Secondo don Poli non si è trattato di un sentimento improvviso, nato sull’onda dell’emozione: «Le famiglie che hanno aiutato i rom sono le stesse che da più di un anno hanno imparato a conoscerli mediante il progetto di integrazione attivato nel quartiere. Sono quelle i cui figli sono compagni di classe dei giovani rom, quelle che hanno seguito i corsi di approfondimento e di socializzazione nei confronti della realtà dei nomadi».
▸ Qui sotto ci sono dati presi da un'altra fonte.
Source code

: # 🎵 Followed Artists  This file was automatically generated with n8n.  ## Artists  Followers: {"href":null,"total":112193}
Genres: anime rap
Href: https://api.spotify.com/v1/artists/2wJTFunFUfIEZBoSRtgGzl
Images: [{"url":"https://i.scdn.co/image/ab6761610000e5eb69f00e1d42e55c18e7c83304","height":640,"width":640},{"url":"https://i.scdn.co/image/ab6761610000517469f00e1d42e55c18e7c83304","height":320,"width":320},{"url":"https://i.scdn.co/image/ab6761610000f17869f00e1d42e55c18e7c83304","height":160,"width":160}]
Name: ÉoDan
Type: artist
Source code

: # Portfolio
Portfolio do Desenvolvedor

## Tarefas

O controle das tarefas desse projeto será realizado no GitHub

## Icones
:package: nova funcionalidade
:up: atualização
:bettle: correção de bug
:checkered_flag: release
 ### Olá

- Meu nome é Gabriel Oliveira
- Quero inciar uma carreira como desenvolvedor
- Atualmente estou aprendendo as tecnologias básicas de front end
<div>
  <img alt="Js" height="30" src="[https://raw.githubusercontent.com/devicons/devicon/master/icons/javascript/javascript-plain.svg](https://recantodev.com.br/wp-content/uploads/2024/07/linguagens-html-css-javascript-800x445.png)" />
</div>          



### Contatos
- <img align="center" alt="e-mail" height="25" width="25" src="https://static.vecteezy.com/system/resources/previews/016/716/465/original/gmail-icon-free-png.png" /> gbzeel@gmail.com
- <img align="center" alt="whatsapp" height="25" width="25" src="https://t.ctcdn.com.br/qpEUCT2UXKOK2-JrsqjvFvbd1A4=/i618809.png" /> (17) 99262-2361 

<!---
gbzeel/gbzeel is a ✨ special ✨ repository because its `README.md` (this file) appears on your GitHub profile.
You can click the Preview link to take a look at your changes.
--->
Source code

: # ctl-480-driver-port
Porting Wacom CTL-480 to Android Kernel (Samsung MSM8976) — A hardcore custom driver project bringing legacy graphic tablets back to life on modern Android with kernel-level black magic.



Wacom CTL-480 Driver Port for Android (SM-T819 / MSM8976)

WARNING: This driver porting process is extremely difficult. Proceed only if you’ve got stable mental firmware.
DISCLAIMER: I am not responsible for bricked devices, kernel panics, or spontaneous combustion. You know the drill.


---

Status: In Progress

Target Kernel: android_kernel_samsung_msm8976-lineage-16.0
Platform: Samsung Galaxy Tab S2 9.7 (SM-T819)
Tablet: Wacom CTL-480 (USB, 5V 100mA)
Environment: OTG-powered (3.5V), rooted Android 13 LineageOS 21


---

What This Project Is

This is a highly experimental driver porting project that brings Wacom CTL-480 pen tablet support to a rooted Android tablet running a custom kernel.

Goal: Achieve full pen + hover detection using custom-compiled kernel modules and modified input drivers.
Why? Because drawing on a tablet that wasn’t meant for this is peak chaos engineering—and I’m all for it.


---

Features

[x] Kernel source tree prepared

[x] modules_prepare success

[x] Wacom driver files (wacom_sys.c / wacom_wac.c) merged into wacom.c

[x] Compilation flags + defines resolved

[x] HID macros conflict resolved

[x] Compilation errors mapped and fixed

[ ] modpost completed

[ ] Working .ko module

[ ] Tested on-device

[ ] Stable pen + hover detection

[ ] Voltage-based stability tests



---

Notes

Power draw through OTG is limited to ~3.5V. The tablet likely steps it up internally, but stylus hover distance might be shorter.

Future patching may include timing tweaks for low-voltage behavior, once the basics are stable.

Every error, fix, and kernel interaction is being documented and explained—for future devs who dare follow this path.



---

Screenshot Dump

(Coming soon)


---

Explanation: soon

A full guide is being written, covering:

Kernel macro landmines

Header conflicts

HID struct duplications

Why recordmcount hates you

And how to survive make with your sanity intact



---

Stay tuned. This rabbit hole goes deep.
Valerio Pedroni, coordinatore dell’équipe di strada Segnavia dei Padri Somaschi, conferma che «diverse realtà si sono mobilitate per aiutare gli sfollati: le suore, le parrocchie, gli oratori, le Acli, gli insegnanti, le famiglie dei ragazzi che frequentano la scuola Pini». Il quartiere si è mosso, ma non è bastato. «Alcune famiglie hanno trovato ospitalità a Lambrate – prosegue Pedroni -, ma molti hanno passato la notte all’addiaccio, protetti solo dalle campate del cavalcavia». La richiesta di alloggi, tende, stanze, locali riscaldati in cui passare la notte, aggiunge don Poli, «è ancora alta».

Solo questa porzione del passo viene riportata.